Ken Paxton pushed his employees to release confidential FBI records to Nate Paul in the spring of 2020, Ryan Vassar, former deputy attorney general for legal counsel, testified.
Vassar said Paxton was unpersuaded by his argument that releasing the records, which concerned a 2019 FBI-led raid on Paul’s home and business, would upend decades of precedent that information related to ongoing law enforcement investigations is exempt from public disclosure.
“He said he believed something bad had happened to Mr. Paul,” Vassar said. “He felt that Mr. Paul was being railroaded by the FBI and DPS.”
In the spring and summer of 2020, Paul and his lawyer alleged to senior deputies at the attorney general’s office that Paul had been mistreated by law enforcement during the raid a year earlier.
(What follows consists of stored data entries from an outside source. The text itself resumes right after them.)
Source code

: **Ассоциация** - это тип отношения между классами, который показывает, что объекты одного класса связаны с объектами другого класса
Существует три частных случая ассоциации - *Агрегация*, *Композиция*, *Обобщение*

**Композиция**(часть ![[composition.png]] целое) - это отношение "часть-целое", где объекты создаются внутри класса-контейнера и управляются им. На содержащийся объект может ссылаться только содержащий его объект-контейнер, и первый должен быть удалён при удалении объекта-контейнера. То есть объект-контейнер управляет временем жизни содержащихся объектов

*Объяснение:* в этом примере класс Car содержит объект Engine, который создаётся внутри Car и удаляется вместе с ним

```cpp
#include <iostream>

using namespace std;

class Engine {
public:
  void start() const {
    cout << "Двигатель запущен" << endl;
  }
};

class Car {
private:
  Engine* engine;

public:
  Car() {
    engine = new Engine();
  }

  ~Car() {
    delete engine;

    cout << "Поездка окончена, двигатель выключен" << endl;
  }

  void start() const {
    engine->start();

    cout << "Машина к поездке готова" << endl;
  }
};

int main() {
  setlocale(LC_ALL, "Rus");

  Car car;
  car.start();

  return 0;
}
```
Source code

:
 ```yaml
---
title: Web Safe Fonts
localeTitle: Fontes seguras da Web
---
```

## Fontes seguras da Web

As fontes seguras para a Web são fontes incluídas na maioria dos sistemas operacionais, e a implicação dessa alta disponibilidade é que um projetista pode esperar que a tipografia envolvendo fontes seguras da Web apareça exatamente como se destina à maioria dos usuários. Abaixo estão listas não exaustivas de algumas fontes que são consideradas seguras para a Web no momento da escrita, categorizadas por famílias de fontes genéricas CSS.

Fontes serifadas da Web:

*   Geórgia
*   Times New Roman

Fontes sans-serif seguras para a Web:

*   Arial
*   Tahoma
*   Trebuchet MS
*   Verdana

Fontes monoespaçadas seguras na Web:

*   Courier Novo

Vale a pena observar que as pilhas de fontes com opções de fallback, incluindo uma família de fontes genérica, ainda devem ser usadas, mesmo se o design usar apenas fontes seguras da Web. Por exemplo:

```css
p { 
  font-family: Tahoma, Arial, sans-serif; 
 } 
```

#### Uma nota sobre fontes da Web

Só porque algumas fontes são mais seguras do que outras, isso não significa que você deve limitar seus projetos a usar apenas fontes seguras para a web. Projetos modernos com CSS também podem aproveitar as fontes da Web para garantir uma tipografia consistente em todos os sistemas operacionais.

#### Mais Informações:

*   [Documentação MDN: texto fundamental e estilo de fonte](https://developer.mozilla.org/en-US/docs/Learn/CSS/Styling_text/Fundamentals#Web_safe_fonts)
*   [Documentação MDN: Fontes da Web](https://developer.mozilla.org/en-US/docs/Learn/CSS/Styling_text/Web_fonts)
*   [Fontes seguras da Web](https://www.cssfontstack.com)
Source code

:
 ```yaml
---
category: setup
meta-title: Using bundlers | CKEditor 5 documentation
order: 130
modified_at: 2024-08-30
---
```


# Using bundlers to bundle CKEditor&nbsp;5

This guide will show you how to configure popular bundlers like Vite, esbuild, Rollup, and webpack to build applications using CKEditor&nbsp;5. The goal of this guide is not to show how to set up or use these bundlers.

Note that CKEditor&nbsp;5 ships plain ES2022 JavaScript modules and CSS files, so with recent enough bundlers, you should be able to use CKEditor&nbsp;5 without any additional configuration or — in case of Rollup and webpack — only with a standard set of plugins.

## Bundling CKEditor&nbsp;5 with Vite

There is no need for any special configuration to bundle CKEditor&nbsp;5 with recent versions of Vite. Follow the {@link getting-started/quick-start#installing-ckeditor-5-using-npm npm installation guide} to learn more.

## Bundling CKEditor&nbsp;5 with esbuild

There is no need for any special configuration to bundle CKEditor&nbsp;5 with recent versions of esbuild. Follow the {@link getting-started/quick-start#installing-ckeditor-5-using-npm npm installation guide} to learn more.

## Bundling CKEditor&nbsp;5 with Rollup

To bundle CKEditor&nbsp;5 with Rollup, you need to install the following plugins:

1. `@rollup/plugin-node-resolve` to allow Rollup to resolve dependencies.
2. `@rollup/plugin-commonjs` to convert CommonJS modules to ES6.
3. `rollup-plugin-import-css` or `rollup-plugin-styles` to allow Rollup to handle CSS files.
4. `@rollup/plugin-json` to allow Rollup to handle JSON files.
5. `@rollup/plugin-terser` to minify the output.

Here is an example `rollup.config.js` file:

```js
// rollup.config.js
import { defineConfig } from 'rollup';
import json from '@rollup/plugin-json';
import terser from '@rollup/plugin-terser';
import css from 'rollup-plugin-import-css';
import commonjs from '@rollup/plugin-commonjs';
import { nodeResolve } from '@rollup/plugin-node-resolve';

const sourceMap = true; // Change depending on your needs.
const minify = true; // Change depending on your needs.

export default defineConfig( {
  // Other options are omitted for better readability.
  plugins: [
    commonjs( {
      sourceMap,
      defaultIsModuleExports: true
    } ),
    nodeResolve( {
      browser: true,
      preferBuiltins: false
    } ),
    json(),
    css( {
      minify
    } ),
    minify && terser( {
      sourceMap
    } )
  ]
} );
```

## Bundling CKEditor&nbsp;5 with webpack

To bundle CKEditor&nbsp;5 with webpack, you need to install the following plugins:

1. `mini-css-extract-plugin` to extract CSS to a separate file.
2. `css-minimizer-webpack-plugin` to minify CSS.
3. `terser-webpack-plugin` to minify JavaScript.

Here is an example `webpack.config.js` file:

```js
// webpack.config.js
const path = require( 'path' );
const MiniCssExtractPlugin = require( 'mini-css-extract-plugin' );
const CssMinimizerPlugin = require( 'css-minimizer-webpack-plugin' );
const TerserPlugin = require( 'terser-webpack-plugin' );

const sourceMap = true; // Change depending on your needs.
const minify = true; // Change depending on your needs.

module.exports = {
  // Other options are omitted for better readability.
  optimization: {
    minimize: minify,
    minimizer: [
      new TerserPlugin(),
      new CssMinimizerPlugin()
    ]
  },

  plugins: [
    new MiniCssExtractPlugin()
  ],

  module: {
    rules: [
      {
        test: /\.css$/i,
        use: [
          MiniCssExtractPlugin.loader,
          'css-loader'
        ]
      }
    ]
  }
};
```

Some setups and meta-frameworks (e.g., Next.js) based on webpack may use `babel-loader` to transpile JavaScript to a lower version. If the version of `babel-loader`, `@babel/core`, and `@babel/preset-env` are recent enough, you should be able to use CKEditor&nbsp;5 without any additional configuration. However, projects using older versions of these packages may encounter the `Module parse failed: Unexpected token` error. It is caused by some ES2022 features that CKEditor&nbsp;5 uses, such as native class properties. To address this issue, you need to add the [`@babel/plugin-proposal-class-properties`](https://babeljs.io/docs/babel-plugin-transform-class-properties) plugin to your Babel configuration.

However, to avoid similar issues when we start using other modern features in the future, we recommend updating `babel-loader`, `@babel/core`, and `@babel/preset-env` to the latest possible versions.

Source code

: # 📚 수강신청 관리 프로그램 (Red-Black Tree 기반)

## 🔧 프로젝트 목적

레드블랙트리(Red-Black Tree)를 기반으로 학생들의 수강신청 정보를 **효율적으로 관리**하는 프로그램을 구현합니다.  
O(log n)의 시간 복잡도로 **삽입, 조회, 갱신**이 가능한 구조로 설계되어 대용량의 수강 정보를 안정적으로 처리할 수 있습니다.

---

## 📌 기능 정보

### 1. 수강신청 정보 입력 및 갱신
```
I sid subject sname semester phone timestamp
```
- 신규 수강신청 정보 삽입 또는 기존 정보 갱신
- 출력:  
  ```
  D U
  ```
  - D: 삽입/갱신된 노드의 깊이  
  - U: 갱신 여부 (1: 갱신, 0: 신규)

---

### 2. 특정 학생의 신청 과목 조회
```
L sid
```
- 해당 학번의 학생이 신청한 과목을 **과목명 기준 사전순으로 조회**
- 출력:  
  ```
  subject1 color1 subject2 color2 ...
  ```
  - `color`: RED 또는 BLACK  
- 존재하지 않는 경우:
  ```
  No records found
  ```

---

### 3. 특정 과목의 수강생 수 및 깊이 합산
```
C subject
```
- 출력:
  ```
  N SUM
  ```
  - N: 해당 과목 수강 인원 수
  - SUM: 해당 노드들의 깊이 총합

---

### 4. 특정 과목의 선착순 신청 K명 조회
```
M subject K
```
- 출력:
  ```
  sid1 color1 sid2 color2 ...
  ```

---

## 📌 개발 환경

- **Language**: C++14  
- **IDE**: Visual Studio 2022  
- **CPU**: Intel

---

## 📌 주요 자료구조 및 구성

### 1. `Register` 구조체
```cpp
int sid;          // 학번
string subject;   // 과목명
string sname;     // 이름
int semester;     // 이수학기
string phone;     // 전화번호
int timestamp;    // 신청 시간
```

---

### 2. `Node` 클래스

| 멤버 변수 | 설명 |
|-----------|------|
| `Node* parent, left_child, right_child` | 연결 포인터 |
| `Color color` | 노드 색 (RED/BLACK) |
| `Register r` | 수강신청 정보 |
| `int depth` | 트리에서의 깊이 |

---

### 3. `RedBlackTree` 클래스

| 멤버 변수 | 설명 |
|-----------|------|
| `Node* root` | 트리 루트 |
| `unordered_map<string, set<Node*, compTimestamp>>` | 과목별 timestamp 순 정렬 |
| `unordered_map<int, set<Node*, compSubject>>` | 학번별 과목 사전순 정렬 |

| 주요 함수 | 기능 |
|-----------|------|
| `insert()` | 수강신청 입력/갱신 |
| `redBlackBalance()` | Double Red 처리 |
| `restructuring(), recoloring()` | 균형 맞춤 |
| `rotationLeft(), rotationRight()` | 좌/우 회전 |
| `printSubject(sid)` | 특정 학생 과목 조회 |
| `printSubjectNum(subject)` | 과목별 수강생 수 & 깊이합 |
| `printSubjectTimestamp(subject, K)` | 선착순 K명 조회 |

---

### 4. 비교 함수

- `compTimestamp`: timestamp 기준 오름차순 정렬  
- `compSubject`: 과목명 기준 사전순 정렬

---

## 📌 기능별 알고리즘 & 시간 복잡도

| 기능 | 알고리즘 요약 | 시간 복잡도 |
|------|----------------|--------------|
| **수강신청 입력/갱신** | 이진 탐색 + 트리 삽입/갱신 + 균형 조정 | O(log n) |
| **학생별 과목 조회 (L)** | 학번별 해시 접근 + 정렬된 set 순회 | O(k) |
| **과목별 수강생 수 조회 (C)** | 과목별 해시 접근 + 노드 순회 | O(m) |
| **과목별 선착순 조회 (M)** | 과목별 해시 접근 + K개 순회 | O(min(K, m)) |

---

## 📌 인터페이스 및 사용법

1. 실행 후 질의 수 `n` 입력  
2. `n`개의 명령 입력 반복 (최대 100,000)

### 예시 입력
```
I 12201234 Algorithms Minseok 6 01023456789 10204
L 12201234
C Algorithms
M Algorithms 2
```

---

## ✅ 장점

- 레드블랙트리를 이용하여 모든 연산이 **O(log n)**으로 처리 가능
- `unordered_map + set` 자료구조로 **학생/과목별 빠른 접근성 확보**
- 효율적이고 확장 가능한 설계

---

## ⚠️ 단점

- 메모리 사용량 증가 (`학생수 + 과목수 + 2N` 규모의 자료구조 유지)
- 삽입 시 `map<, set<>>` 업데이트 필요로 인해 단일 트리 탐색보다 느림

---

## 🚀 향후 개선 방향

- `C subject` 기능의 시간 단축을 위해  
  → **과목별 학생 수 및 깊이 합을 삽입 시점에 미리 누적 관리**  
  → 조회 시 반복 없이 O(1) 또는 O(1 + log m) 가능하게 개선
They later alleged that Department of Justice officials had altered search warrants, floating the theory that originally agents got permission to search for drugs but after finding none, illegally changed the warrants to search for evidence of financial crimes.
Paul’s lawyers had filed an open records request with the Department of Public Safety, which had sought a ruling from the attorney general, a standard practice for state agencies. Vassar said the office drafted a ruling that recommended the records, which included investigative files that a federal judge had placed under seal, be withheld from Paul. But Paxton disagreed.
“He wanted us to find a way to release the information,” Vassar said. “We were at an impasse.”
Eventually, the attorney general’s office issued a ruling that took no opinion on whether the records should be released, which Vassar said he had never seen done before. The Department of Public Safety did not release the records.
The House impeachment managers allege, however, that Paxton directed an aide to ferry the documents to Paul. Their exhibits have not provided any proof of this, though an outside lawyer hired by Paxton later subpoenaed state and federal law enforcement agents who planned and participated in the raid. Emails to the outside lawyer, Brandon Cammack, show that Paul provided him with the subpoena targets.
The House team alleges Paul could not have known the identities of these officers without Paxton’s help.